My Dear Sir:ーYour welcome remembrance of us is noted by the numbers of your paper. It is very pleasant to be able to convey what is considered the most intangible thing, the mind of man, in as tangible a manner as by reading the thoughts.

You know that some of us here are Whig Radicals, and have always looked with the kindliest sympathies at your Republican institutions. The Whig-Radical school look upon a Queen as Presidentess of the Empire, and do not much discuss the elective or hereditary succession. They know that the British is what may be called in practice a monarchical republic, or a republicanized monarchy, and of course they look to America with respect and fellow-feeling. At times, however, doubts arise here whether a practical commonwealth is as fully worked out across the Atlantic as the sincere friends of onward progress could wish. What concern have strangers with America? Every concern.ーAmerica made her declaration of liberty; she compiled her States constitutions; the western winds speak her voice and detail her acts to all Europe; she has been made a city placed on a hill; her responsibility to an observant world is solemn; everywhere States are struggling to be free; it is not in Roman history that Italy should now examine the workings of Republican institutions; that records what is old and pagan: it is to America modern republicans look. She is modern and Christian. Let her beware, then. A dying mother whispered with energy in the ear of her nearest relative, "Do nothing wrong! If you do, that boy will imitate you." The British are America's nearest relative. Language, habits, general morals, freedom in religion, and many noble links, make the wide waters a slight separation.ーWe do not feel ourselves decaying, yet with the solemnity which life or death cannot increase, we call on America to "do nothing wrong." The young States of the world, now bounding into freedom, are the boy-nations, who may imitate America if she does wrong. Let her look to herself, therefore, and speedily become the example of a struggling world. Has the great western republic no absolutism to subdue at home? Can she endure slavery within her borders much longer? I call on every true-hearted republican to turn the "Declaration of Independence" with its face to the wall, so long as American citizens of ANY blood are not freemen. This is America's primal stain ー it is blood on her escutcheon; and while it remains darkly on its surface, she cannot boldly show it to the face of day, nor expect it to strike terror into tyrannous rulers in other hemispheres.

The "avarice of territory," like the avarice of individual power, is a snare.ーNapoleon prostrated tyranny after tyranny, but [t]he lust of empire prostrated the leveller of imperial dynasties.

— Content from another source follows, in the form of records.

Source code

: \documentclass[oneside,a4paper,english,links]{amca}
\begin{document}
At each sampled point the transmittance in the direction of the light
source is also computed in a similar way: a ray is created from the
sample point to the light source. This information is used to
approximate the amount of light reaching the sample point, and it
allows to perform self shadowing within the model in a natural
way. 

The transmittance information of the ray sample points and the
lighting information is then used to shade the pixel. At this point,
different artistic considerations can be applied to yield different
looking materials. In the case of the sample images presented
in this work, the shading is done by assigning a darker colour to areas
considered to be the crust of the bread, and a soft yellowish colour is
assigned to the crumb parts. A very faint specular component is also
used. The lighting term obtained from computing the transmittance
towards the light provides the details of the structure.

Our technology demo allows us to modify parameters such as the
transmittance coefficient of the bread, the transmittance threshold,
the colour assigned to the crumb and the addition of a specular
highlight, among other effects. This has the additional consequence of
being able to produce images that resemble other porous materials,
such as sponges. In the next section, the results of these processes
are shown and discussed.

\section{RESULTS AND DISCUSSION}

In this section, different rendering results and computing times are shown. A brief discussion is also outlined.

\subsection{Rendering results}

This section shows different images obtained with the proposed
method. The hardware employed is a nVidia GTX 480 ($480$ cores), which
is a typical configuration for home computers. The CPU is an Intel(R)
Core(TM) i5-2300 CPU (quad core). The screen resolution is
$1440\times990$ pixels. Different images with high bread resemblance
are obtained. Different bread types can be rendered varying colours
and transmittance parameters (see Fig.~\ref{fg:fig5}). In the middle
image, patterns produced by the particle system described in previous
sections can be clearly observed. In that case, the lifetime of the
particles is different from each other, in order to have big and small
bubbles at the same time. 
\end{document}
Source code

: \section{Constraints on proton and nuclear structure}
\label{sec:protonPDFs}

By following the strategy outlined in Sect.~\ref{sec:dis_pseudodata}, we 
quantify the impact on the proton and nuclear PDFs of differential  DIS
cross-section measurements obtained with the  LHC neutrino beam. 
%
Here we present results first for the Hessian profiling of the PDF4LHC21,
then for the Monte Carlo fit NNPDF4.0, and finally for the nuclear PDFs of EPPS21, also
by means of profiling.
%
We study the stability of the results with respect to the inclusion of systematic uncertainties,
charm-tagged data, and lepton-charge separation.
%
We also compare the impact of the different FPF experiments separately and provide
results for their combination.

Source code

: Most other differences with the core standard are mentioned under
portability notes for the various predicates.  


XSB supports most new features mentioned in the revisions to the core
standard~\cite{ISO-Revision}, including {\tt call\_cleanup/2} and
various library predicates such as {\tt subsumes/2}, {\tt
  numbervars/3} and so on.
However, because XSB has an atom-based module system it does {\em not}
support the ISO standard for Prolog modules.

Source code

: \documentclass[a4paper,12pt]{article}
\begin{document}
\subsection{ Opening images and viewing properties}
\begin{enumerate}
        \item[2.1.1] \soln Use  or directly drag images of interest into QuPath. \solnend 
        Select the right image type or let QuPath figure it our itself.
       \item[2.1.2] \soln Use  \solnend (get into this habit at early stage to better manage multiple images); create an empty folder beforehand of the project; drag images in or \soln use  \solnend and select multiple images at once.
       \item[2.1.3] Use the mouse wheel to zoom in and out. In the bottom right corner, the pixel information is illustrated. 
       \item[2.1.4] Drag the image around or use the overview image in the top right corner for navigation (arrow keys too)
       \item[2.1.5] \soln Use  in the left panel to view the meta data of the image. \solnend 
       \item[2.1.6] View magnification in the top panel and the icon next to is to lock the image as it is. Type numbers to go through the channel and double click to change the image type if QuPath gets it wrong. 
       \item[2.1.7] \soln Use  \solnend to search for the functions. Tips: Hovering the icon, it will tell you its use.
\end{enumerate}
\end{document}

England, as a nation, is kept impoverished by her too extensive empire. The amount of beggary and civil war which distresses Ireland, is caused by a reckless appetite for territorial aggrandizement, which prostrates and enfeebles their gentry. They are like the people who are said to have a wolf in their stomach; they have a morbid rapacity which too much cannot satisfy. On this destructive spirit of monopoly the peasants have made a guerilla war, and we are in confusion and distress. Let America beware of unpaid for territoryーTexas, Mexico. The common weal of the republic is pawned to buy these States: and what does America want of them? In your countryman's homely but applicable expression, let her take care she does not "pay too much for her whistle." Our national debt and our enslaving taxes, are the tribute to inordinate appetite for territory. Canada is a heavy loss to the British Empire, and it would be hard to find a state that Britannia rules, and which is large enough to take itself in charge, which would not derive advantage from being "let alone" by England. She purchases all her dependencies too dearly.ーThey are indeed mostly dependencies in the strict sense, for England subsidizes them all, while she paralyzes them with her control as well as her money. The vehement prayer of Montgomery to England, may also be addressed to America. Do you want to adopt the prostrating vices of the old European States?

"Beware,
For wealth is a phantom, and empire a snare.
O let not thy birth-right be sold,
For reprobate glory and gold.
Thy distant dominions like wild graftings shootー
They weigh down thy trunksーthey will tear up thy
root.
Let ambition, the sin of the brave,
And avarice, the soul of the slave,
No longer seduce your affections to roam
From Liberty, Justice, Religion, at home."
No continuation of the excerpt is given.